I have friends who finished outside of the top 25% who are working at very decent firms, but they are not making $140k+ their first year out (closer to $90k, I imagine).
Do you know how far outside the top 25% they finished? What kind of firms and in which cities are your classmates making ~$90k?
Also, in regard to the RA comments. I have been told by several people that RA positions are fairly easy to obtain. What makes them competitive in your opinion?
Do you know people who were able to participate on a journal, maintain a RA position, and maintain their grades? One of my concerns is cost, to which the RA option is always the answer. Another concern is getting a good job from Iowa and from what I can
tell, participating on a journal makes ones chances much stronger.
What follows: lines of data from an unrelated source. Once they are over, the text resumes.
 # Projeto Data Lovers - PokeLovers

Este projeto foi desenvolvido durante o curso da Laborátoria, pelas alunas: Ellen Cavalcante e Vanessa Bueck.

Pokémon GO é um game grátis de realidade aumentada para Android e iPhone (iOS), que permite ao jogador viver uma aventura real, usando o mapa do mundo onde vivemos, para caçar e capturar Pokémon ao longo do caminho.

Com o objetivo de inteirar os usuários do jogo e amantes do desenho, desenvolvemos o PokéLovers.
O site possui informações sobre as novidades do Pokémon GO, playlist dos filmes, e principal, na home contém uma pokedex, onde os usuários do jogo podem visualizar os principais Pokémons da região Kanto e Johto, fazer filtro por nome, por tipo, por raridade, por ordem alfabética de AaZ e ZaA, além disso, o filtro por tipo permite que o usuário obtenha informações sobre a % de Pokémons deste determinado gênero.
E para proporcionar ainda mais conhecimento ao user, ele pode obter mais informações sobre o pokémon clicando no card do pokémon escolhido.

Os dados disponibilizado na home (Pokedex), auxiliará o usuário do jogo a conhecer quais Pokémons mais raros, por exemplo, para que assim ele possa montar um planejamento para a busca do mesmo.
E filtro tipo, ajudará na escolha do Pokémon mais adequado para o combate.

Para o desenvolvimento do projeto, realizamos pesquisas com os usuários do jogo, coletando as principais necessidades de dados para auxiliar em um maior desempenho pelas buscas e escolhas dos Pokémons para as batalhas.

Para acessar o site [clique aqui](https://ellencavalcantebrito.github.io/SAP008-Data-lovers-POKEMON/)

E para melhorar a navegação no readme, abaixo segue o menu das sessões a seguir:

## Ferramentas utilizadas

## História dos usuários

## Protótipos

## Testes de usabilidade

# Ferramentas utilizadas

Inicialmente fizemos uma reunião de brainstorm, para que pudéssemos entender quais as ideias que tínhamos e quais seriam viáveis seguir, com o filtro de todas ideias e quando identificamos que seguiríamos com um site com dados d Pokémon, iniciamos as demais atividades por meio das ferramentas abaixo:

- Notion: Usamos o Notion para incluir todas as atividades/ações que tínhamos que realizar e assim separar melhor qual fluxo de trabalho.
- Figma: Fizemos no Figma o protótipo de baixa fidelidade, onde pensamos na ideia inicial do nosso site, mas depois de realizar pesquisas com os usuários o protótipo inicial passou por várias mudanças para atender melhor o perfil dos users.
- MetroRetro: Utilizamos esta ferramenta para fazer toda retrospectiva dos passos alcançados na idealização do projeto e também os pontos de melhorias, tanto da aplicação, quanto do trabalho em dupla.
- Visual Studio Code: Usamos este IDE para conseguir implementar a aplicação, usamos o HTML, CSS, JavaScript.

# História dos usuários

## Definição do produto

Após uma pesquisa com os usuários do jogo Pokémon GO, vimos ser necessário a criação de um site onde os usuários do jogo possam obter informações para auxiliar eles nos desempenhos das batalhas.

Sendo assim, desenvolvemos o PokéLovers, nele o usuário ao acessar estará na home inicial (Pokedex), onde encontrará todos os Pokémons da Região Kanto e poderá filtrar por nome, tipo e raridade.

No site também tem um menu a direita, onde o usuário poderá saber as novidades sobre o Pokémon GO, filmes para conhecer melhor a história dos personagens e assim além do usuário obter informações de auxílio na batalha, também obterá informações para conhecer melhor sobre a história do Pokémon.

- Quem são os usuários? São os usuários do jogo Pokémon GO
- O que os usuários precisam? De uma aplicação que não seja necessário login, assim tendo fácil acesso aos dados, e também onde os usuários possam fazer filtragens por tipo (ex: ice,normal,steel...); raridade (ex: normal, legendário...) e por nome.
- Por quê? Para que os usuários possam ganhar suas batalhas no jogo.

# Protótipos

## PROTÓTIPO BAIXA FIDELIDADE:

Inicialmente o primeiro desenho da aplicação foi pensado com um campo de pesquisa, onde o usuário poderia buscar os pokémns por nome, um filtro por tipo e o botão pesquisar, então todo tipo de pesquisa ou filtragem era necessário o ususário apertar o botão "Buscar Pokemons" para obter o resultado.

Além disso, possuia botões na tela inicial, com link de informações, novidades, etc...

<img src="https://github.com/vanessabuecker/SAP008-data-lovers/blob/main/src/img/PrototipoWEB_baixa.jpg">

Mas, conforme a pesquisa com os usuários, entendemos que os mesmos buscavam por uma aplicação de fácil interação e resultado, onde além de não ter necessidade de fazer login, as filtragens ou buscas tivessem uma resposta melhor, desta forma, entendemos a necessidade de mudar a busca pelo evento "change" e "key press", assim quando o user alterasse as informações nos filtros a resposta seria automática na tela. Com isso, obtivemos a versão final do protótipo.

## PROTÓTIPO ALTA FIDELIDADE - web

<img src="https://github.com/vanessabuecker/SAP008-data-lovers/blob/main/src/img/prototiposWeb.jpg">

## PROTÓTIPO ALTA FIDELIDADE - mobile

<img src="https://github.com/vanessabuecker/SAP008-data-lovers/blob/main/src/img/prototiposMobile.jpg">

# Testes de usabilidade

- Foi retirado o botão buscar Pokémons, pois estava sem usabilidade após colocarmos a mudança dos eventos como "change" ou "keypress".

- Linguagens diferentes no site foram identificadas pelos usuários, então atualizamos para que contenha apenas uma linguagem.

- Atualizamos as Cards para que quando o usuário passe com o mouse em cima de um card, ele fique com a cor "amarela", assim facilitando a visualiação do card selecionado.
My friends in the $90k range work at firms in Omaha, Des Moines, Kansas City, Chicago, D.C. and Miami. I cannot give you exact rankings but I imagine they were between the 30%-50% range. Of course, many of these people were outstanding in other ways. Some speak Mandarin, are CPAs, or had excellent summer positions (SEC, US Attorneys Office, Universal Studios, etc.).
I fear prospective students are led to believe that RA positions are guaranteed. I know this is not the case. I estimate 3 out of 5 students actually earn an RA position. Also, some professors are more demanding than others and make being an RA a nightmare. I was an RA for two different professors, but I am an extremely likeable person
! I am from Iowa, but I wanted to be an RA because of the experience and I really liked the type of work the professors were doing (negotiations and non-profit). Of course, the out-of-state students probably didn't like it when Iowans took these positions, but it happens.
I know a few people who did journal/moot court/student government/RA and stayed in the top 20%, but--in my opinion--they were crazy. Most of the time something is going to suffer. You have to know yourself and be realistic. I know people who did journal and they dropped from the top 15% to the 25%-37.5% range. Now the reason for the drop may be that the second year and third year of law school is different than the first year. Students can choose courses better suited to their interests or avoid professors with finals they do not do well on (like multiple choice or take-home essay or whatever).
The happiest IOWA graduates are those who took it upon themselves to search for jobs on their own. These people sent out dozens and dozens of mailings and did not rely soley on OCI (on-campus interviews) to get positions.